Primary pulmonary hypertension is a progressive and usually fatal disorder.

The estimated median survival in primary arterial pulmonary hypertension without specific treatment is 2.8 years from diagnosis. 1-year, 3-year, and 5-year survival rates are 68%, 48%, and 34%, respectively (1).

The terminal event is often a fatal arrhythmia in a patient with a low cardiac output.
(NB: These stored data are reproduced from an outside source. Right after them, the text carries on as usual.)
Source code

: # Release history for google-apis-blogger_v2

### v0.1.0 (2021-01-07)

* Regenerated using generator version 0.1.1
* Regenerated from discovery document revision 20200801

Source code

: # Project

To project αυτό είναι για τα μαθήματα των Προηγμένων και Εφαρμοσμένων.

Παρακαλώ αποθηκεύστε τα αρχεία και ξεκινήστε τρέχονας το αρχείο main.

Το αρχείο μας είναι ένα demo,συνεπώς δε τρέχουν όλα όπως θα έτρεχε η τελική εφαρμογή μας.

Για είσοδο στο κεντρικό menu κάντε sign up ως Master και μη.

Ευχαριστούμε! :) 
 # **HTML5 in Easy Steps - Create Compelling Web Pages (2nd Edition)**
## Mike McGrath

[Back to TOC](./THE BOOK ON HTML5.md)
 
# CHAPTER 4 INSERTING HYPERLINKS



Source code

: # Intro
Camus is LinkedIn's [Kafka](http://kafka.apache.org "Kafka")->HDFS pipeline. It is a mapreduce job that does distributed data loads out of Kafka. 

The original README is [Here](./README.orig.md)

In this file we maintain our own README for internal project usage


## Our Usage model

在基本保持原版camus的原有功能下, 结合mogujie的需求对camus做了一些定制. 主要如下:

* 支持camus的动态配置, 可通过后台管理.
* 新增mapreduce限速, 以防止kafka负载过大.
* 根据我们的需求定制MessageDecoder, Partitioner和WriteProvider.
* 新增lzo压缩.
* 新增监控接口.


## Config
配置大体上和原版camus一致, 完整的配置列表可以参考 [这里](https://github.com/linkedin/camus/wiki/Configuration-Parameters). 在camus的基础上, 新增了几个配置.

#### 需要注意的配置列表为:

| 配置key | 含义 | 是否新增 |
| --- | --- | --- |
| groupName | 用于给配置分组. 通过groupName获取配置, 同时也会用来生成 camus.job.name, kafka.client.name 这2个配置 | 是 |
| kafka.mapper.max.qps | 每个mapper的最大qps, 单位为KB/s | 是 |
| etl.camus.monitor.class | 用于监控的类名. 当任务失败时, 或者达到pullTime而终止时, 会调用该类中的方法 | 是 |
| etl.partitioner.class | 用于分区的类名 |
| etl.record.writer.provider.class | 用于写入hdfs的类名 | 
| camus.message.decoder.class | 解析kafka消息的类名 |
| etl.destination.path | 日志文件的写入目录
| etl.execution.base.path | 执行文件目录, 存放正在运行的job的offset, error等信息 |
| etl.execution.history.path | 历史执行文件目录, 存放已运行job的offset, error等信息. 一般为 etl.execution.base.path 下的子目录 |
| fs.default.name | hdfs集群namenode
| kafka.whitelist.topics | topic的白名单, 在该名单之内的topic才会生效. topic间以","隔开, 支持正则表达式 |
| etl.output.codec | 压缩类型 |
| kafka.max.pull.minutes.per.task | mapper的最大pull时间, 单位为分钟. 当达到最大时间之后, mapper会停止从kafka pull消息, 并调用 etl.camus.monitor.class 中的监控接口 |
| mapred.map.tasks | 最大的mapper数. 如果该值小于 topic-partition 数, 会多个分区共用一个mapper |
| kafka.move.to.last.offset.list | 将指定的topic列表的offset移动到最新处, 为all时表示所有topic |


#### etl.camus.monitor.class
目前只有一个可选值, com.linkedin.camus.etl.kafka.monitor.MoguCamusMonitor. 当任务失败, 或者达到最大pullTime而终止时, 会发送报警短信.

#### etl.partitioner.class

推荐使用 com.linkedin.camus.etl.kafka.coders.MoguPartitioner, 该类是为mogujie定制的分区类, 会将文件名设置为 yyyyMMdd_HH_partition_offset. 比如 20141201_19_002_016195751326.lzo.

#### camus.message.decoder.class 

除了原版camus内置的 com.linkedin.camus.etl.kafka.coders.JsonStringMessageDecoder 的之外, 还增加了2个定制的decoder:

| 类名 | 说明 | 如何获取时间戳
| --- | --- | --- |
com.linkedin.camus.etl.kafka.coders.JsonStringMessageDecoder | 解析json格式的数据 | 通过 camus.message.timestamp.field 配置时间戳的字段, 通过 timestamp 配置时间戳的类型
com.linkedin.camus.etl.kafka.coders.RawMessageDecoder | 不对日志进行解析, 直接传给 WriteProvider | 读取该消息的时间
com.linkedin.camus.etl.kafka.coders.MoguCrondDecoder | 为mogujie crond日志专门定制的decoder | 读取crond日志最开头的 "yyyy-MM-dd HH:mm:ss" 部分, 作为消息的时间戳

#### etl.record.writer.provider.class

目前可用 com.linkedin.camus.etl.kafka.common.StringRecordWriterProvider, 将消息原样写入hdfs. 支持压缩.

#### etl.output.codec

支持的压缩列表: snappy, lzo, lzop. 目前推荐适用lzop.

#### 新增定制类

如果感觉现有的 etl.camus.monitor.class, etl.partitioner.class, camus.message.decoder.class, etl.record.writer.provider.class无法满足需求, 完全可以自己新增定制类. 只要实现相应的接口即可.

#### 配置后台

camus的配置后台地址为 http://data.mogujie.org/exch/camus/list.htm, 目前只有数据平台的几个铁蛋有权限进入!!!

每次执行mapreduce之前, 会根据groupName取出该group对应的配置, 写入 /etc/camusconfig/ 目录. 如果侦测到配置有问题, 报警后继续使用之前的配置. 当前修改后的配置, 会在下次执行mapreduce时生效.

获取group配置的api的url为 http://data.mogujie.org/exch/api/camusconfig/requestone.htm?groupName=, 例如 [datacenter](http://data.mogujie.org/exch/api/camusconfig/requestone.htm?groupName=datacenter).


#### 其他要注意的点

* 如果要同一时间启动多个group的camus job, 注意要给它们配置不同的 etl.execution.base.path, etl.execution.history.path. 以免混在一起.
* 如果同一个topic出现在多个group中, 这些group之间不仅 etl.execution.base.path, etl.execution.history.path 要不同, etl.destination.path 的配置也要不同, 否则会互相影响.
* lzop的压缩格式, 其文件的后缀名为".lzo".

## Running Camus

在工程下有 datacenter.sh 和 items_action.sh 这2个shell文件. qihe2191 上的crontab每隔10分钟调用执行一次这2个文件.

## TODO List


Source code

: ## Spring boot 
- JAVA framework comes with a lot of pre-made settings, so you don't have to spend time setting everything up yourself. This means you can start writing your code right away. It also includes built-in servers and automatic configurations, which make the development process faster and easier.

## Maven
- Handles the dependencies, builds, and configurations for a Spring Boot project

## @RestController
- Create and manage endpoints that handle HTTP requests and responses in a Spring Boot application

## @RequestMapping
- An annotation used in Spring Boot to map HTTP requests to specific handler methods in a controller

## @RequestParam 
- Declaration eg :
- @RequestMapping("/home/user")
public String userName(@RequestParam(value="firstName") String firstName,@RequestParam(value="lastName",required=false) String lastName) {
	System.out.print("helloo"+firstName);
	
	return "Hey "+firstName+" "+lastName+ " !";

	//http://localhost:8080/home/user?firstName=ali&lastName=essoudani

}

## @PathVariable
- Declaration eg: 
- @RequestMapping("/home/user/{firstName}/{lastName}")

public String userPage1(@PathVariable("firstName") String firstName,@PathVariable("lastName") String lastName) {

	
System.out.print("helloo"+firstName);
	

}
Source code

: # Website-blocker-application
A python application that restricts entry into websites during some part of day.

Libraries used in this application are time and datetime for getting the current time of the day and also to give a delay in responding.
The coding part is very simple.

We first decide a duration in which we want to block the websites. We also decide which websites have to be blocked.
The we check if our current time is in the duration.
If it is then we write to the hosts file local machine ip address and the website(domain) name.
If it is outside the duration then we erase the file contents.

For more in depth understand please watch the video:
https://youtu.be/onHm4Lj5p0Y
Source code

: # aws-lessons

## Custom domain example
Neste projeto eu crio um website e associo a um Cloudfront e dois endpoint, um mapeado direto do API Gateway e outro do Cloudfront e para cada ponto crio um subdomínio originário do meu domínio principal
Poor prognosis is associated with: (2,3)

  • syncope
  • male sex
  • older age
  • renal insufficiency
  • New York Heart Association (NYHA) functional class IV
  • echocardiography showing pericardial effusion and/or tricuspid annular plane systolic excursion <1.5 cm
  • elevated B-type natriuretic peptide (BNP) levels (>180 nanograms/L or >180 picograms/mL)
  • invasive haemodynamics showing right atrial pressure >15 mmHg and/or cardiac index ≤2 L/minute/m²

References:

  1. D'Alonzo GE et al. Survival in patients with primary pulmonary hypertension. Results from a national prospective registry. Ann Intern Med. 1991 Sep 1;115(5):343-9.
  2. Benza RL et al. Predicting survival in pulmonary arterial hypertension: insights from the Registry to Evaluate Early and Long-Term Pulmonary Arterial Hypertension Disease Management (REVEAL). Circulation. 2010 Jul 13;122(2):164-72.
  3. Humbert M, Sitbon O, Chaouat A, et al. Survival in patients with idiopathic, familial, and anorexigen-associated pulmonary arterial hypertension in the modern management era. Circulation. 2010 Jul 13;122(2):156-63.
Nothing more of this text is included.